For inventing the World Wide Web, the first web browser, and the fundamental protocols and algorithms allowing the Web to scale.
Sir
Tim Berners-Lee invented the World Wide Web in 1989, envisioning a
global information space where documents and other web resources could
be identified with uniform names, where documents and resources could be
retrieved in a standard way, and where documents could be connected by
hypertext links. To this end, Sir Tim introduced a universal resource
naming scheme based on URIs and URLs; the HTTP protocol for sending and
receiving information across the Internet in a scalable and
decentralized way; and the HTML markup language, which provided a
standard way for documents to be created and displayed in a
device-independent manner and linked to other documents. In addition,
Sir Tim created the first web browser and web serving software, and he
did so in an open-source fashion that catalyzed the Web's further
development.
While
all know the World Wide Web as having had enormous societal impact,
this ACM Turing Award also recognizes the Web as a contribution of
lasting and major technical importance to the computing community, due
to its simplicity, elegance, and extensibility. While Sir Tim could have
assembled more complex technologies with additional features, his
design was an elegant solution that enabled enormous capability—both
initially and over time:
- Sir Tim recognized that simplicity was needed for widespread adoption (particularly in the scientific community he served).

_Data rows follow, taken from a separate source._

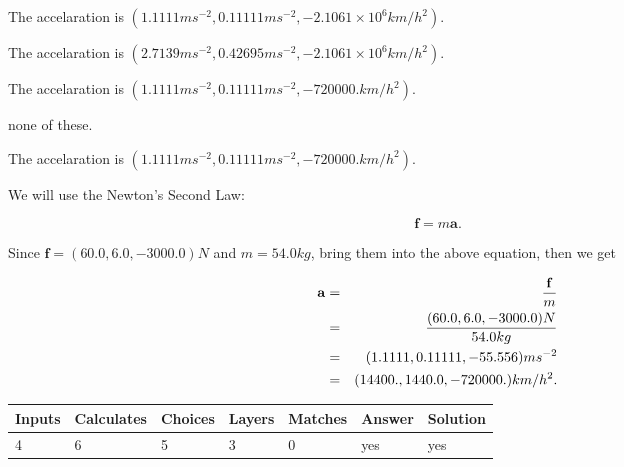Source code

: \documentclass[12pt]{article}
\begin{document}
 
The accelaration is
$(
1.1111ms^{-2},
0.11111ms^{-2},
-2.1061 \times 10^{6}km/h^2
).
$
 
 
The accelaration is
$(
2.7139ms^{-2},
0.42695ms^{-2},
-2.1061 \times 10^{6}km/h^2
).
$
 
 
The accelaration is
$(
1.1111ms^{-2},
0.11111ms^{-2},
-720000.km/h^2
).
$
 
 
none of these.
 
 
\noindent{}
 
 
The accelaration is
$(
1.1111ms^{-2},
0.11111ms^{-2},
-720000.km/h^2
).
$
 
 
\noindent{}
 
 
 
 
 
 
\noindent{}
 
 

We will use the Newton's Second Law:
 
\[
\mathbf{f}=m\mathbf{a}.
\]
 
Since $\mathbf{f}=( %
60.0,  %
6.0,  %
-3000.0 )N$
and $m= %
54.0kg$, bring them into the above equation, then we get
 
\begin{eqnarray*}
\mathbf{a}&=&\frac{\mathbf{f}}m  \\
&=&\frac{(
60.0 ,
6.0 ,
-3000.0 )N
}{ %
54.0 kg}  \\
&=&(
1.1111 ,
0.11111,
-55.556
)ms^{-2} \\
&=&(
14400. ,
1440.0 ,
-720000.
)km/h^2.
\end{eqnarray*}
 
 
 
\noindent{}
 
 

 
\vspace{0.3in}
   
   
   
   
\noindent\begin{tabular}{|l|l|l|l|l|l|l|}
 \hline
Inputs & Calculates & Choices & Layers & Matches & Answer & Solution \\ \hline
           4  & 
           6  & 
           5
  & 
           3  & 
           0  & 
  yes & 
  yes 
  \\ \hline
 \end{tabular}
   
\end{document}
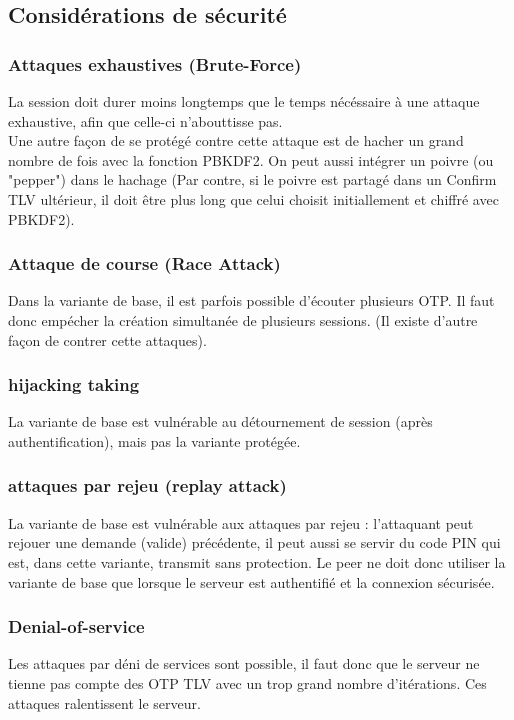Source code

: \documentclass{article}
\begin{document}
\subsection{Considérations de sécurité}

\subsubsection{Attaques exhaustives (Brute-Force)}
    La session doit durer moins longtemps que le temps nécéssaire à une attaque exhaustive, afin que celle-ci n'abouttisse pas.\\
Une autre façon de se protégé contre cette attaque est de hacher un grand nombre de fois avec la fonction PBKDF2.
On peut aussi intégrer un poivre (ou "pepper") dans le hachage (Par contre, si le poivre est partagé dans un Confirm TLV ultérieur, il doit être plus long que celui choisit initiallement et chiffré avec PBKDF2).

\subsubsection{Attaque de course (Race Attack)}
Dans la variante de base, il est parfois possible d'écouter plusieurs OTP.
Il faut donc empécher la création simultanée de plusieurs sessions. (Il existe d'autre façon de contrer cette attaques).

\subsubsection{hijacking taking}
La variante de base est vulnérable au détournement de session (après authentification), mais pas la variante protégée.

\subsubsection{attaques par rejeu (replay attack)}
La variante de base est vulnérable aux attaques par rejeu : l'attaquant peut rejouer une demande (valide) précédente, il peut aussi se servir du code PIN qui est, dans cette variante, transmit sans protection.
Le peer ne doit donc utiliser la variante de base que lorsque le serveur est authentifié et la connexion sécurisée.

\subsubsection{Denial-of-service}
 Les attaques par déni de services sont possible, il faut donc que le serveur ne tienne pas compte des OTP TLV avec un trop grand nombre d'itérations.
Ces attaques ralentissent le serveur.
\end{document}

His protocol simplifications (including his insistence on statelessness) made the design easy to implement; his use of human-readable scripting made the system comprehensible and easy to debug.
- Sir Tim built HTML into the Web, recognizing that this would make data comprehensible and useful to anyone trying to publish information.
- Sir Tim's initial browser and early web server made the system immediately useful.
- Sir Tim furthered widespread adoption of the Web by freely distributing a software package and creating an open-source community that enabled many others to use and refine the technology.
The Web design is described in an early Communications of the ACM paper ("The World Wide Web," Aug.
1994, Volume 37, No. 8, pp. 76-82), where Sir Tim described his vision
for the Web, as well as the technical underpinnings to make that vision a
reality.
Sir
Tim's contributions to the Web go far beyond the creation of the
original code. He created and shaped the World Wide Web Consortium,
which has developed the standards that are so crucial to Web development
and use. He was also a founder of the Web Science Trust, a British
charitable trust devoted to the interdisciplinary study of the Web and
its effect on society, and the World Wide Web Foundation, which works to
establish the open web as a public good and a basic right. Sir Tim
continues to extend his original invention and is a passionate advocate
for adding semantic annotation to the web.
In
short, the Web is what it is today because of Sir Tim's brilliant
design, based on his synthesis of several key ideas and his technical
leadership. The ACM recognizes Sir Tim with the Turing Award for this
enduring contribution to the computing community.